The weather can get extremely hot in the summer months but prepare for all sorts of weather. We had some intense rainstorms as well. Bring cool, thin clothing and plenty of layers to accommodate for the changing temperatures.
For a long time, the currency was the Zimbabwean dollar but now they use the USD. Differently to most other African countries we visited, many places in Zimbabwe (including all the gas stations) do not accept card and are cash only. You must have plenty of US cash on you to pay for food, gas, entry tickets and road tolls.
All of southern Africa drives on the left side (opposite to Europe, same as the UK) including Zimbabwe. We had to pay loads of tolls driving the main highway through Zimbabwe after we left Victoria Falls and headed south to the South African border and, unsurprisingly, the roads were horrible and completely filled with potholes. Drive with care and give yourself plenty of time to get around.
Where to Stay in Victoria Falls
Given how sick I was feeling during our time in Zimbabwe, we forewent camping and booked ourselves for two nights into a darling little AirBnb in the heart of Victoria Falls to recover and have a warm and safe place to sleep. This was an exceptionally good decision in hindsight given the stories we heard about wild animals wandering the streets of town...!
Where to Eat in Victoria Falls
As we weren't camping, Victoria Falls was one of the few places we splurged and went out for meals during our roadtrip. Both of the places we went came strongly recommended from our AirBnb host: the Lookout Cafe for brunch with breathtaking views over the gorge of Victoria Falls and Three Monkeys for yummy, filling dinners surrounding an old converted tram cart!
How to Visit Victoria Falls
Victoria Falls can be visited from both Zimbabwe and Zambia. We recommend basing yourself in Victoria Falls in Zimbabwe and doing your exploring from there. You can then walk across the land border over the bridge into Zambia for a few hours to explore the falls from the other side.

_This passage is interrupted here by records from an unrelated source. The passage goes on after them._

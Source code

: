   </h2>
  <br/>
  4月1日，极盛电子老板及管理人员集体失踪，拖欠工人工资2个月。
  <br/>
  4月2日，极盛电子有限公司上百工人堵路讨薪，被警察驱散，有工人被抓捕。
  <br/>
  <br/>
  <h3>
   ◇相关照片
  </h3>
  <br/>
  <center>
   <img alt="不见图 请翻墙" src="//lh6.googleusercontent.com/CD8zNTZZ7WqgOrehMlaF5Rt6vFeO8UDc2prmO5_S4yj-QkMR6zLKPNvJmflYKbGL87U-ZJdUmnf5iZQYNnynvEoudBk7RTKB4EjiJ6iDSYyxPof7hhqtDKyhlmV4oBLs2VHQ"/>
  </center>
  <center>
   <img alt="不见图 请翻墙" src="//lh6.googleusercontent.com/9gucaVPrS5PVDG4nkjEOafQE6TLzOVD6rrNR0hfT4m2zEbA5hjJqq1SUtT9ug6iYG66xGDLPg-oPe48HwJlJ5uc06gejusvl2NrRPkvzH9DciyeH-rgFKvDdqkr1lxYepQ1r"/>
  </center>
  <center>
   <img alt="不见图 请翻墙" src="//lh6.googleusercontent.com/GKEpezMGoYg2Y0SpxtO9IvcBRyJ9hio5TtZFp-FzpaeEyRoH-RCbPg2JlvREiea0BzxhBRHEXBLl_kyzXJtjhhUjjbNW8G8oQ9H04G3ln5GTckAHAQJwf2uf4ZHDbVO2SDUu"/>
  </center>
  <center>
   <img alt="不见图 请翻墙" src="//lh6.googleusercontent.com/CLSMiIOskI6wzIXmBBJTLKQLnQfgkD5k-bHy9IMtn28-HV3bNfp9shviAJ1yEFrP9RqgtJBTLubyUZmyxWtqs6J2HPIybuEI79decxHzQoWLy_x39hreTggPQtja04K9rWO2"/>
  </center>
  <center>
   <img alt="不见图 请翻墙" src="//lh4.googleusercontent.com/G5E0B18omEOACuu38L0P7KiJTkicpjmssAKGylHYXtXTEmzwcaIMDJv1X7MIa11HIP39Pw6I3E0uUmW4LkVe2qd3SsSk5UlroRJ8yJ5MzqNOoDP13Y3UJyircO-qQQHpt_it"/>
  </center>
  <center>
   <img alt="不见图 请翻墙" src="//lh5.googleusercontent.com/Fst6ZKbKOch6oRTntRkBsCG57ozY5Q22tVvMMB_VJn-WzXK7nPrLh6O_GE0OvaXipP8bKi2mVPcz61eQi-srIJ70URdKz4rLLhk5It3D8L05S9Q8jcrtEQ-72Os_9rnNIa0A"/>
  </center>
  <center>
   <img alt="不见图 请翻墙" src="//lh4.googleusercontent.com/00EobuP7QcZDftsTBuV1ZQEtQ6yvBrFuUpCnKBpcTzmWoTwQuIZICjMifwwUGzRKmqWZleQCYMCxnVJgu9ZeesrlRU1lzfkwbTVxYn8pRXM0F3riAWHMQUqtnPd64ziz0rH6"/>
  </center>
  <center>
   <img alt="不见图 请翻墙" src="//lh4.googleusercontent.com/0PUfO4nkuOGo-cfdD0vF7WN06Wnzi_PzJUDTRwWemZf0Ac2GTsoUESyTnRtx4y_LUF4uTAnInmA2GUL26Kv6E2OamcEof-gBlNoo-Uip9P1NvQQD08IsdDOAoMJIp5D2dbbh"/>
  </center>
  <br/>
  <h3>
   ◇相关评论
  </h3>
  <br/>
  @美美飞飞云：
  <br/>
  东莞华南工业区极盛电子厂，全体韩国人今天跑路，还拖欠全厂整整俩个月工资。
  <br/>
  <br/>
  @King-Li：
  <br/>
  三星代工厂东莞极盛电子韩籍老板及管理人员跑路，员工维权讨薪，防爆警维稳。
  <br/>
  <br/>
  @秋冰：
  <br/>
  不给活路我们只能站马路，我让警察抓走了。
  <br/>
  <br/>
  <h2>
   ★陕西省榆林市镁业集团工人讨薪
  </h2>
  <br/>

Victoria Falls is a UNESCO World Heritage Site shared between these two countries. The falls are basically a gigantic sheet of water that stretches nearly 1.7km across the countries on both sides o the Zambezi River. The official site has all the up to date entrance information. We had to pay $30 USD on the Zimbabwe side to enter, and I paid another $20 USD on the Zambia side.
The site is massive; you'll need at least 3-4 hours to properly walk through the entire expansive space. We didn't really know what to expect, but essentially you go on a long sign-posted walk along the 1.7km falls with lots of viewpoints indicated along the way. When you leave the Zimbabwe side, you go back out into the city and then walk along the main road to cross the bridge into Zambia where you pay again to enter the Victoria Falls space there.
Below you can see my Strava tracked walk all around the Zimbabwe side, across the border (the snaking line in grey) and then the walk around the Zambian side. I walked over 11km between both countries.
Victoria Falls in Zimbabwe
I found overall that Victoria Falls is more impressive from the Zimbabwe side. There is more to see and further to walk, with better viewpoints. But having said that, I would definitely recommend to visit both sides and get the full experience!